Let's create a hypothetical feature for a video encoder that's claimed to outperform others like TrinityMPEG, specifically focusing on the performance of "Meatholes." Since "Meatholes" could refer to a specific aspect or a colloquial term within video encoding or a particular scenario of usage, let's assume it relates to encoding efficiency, particularly in handling complex or specific types of video content.
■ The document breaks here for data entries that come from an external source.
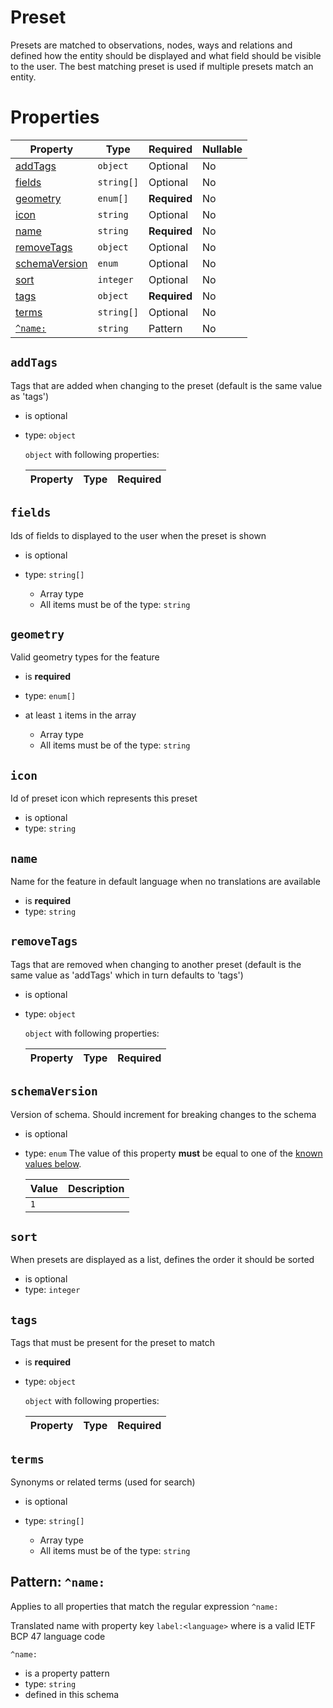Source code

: # Preset

Presets are matched to observations, nodes, ways and relations and defined how the entity should be displayed and what
field should be visible to the user. The best matching preset is used if multiple presets match an entity.

# Properties

| Property                        | Type       | Required     | Nullable |
| ------------------------------- | ---------- | ------------ | -------- |
| [addTags](#addtags)             | `object`   | Optional     | No       | Preset (this schema) |
| [fields](#fields)               | `string[]` | Optional     | No       | Preset (this schema) |
| [geometry](#geometry)           | `enum[]`   | **Required** | No       | Preset (this schema) |
| [icon](#icon)                   | `string`   | Optional     | No       | Preset (this schema) |
| [name](#name)                   | `string`   | **Required** | No       | Preset (this schema) |
| [removeTags](#removetags)       | `object`   | Optional     | No       | Preset (this schema) |
| [schemaVersion](#schemaversion) | `enum`     | Optional     | No       | Preset (this schema) |
| [sort](#sort)                   | `integer`  | Optional     | No       | Preset (this schema) |
| [tags](#tags)                   | `object`   | **Required** | No       | Preset (this schema) |
| [terms](#terms)                 | `string[]` | Optional     | No       | Preset (this schema) |
| [`^name:`](#pattern-name)       | `string`   | Pattern      | No       |

## `addTags`

Tags that are added when changing to the preset (default is the same value as 'tags')

- is optional
- type: `object`

  `object` with following properties:

  | Property | Type | Required |
  | -------- | ---- | -------- |


## `fields`

Ids of fields to displayed to the user when the preset is shown

- is optional
- type: `string[]`

  - Array type
  - All items must be of the type: `string`

## `geometry`

Valid geometry types for the feature

- is **required**
- type: `enum[]`
- at least `1` items in the array

  - Array type
  - All items must be of the type: `string`

## `icon`

Id of preset icon which represents this preset

- is optional
- type: `string`

## `name`

Name for the feature in default language when no translations are available

- is **required**
- type: `string`

## `removeTags`

Tags that are removed when changing to another preset (default is the same value as 'addTags' which in turn defaults to
'tags')

- is optional
- type: `object`

  `object` with following properties:

  | Property | Type | Required |
  | -------- | ---- | -------- |


## `schemaVersion`

Version of schema. Should increment for breaking changes to the schema

- is optional
- type: `enum` The value of this property **must** be equal to one of the
  [known values below](#schemaversion-known-values).

  | Value | Description |
  | ----- | ----------- |
  | `1`   |             |

## `sort`

When presets are displayed as a list, defines the order it should be sorted

- is optional
- type: `integer`

## `tags`

Tags that must be present for the preset to match

- is **required**
- type: `object`

  `object` with following properties:

  | Property | Type | Required |
  | -------- | ---- | -------- |


## `terms`

Synonyms or related terms (used for search)

- is optional
- type: `string[]`

  - Array type
  - All items must be of the type: `string`

## Pattern: `^name:`

Applies to all properties that match the regular expression `^name:`

Translated name with property key `label:<language>` where <language> is a valid IETF BCP 47 language code

`^name:`

- is a property pattern
- type: `string`
- defined in this schema

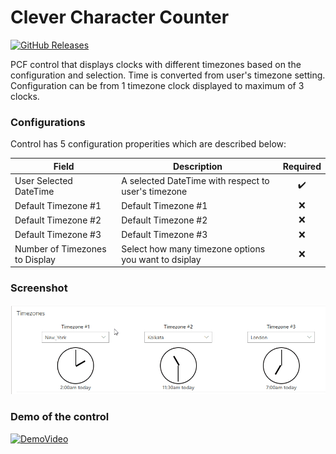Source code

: # Clever Character Counter

[![GitHub Releases](https://img.shields.io/static/v1?label=Download&message=Timezone%20Converter&style=for-the-badge&logo=microsoft&color=brightgreen)](https://github.com/Power-Maverick/PCF-Controls/releases/tag/Timezone-v.1.0.6)

PCF control that displays clocks with different timezones based on the configuration and selection. Time is converted from user's timezone setting. Configuration can be from 1 timezone clock displayed to maximum of 3 clocks.

### Configurations

Control has 5 configuration properities which are described below:

| Field | Description | Required |
| - | - | :-: |
| User Selected DateTime | A selected DateTime with respect to user&#39;s timezone | :heavy_check_mark: |
| Default Timezone #1 | Default Timezone #1 | :x: |
| Default Timezone #2 | Default Timezone #2 | :x: |
| Default Timezone #3 | Default Timezone #3 | :x: |
| Number of Timezones to Display | Select how many timezone options you want to dsiplay | :x: |

### Screenshot

![Configuration](assets/demo.gif)

### Demo of the control

[![DemoVideo](https://img.youtube.com/vi/JTnEdIK9IjY/0.jpg)](https://www.youtube.com/watch?v=JTnEdIK9IjY)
| Parameter | Typical Value | Effect |
|-----------|----------------|--------|
| target_hole_size | 2 KB – 8 KB (dynamic) | Smaller holes = finer granularity, larger overhead. Larger holes = better cache reuse but risk of load imbalance. |
| worker_queue_depth | 8–16 | Controls how many holes each worker may prefetch; larger values smooth bursty inputs. |
| cpu_affinity_mask | 0xFF for first 8 cores | Pin workers to dedicated cores to avoid OS scheduler jitter. |
| cache_policy | STREAMING (no‑write‑allocate) | Keeps hot GOP data in L3, reduces evictions. |
| max_backoff_ms | 200 | Upper bound on ingest throttling; prevents starvation of upstream protocols. |
| Test | Hole Size | Avg Latency (ms) | 95 %ile (ms) | CPU % | Cache‑miss % | |------|-----------|------------------|-------------|------|--------------| | Baseline (no MeatHoles) | – | 820 | 1240 | 92 | 22 | | MeatHoles + 2 KB | 2 KB | 560 | 720 | 78 | 13 | | MeatHoles + 4 KB | 4 KB | 500 | 660 | 75 | 9 | | MeatHoles + 8 KB (auto) | 8 KB (dynamic) | 470 | 620 | 73 | 8 | meatholes trinitympeg hit better
Interpretation: The 8 KB dynamic mode yields a 38 % reduction in 95 %ile latency while shaving ~20 % off CPU utilisation.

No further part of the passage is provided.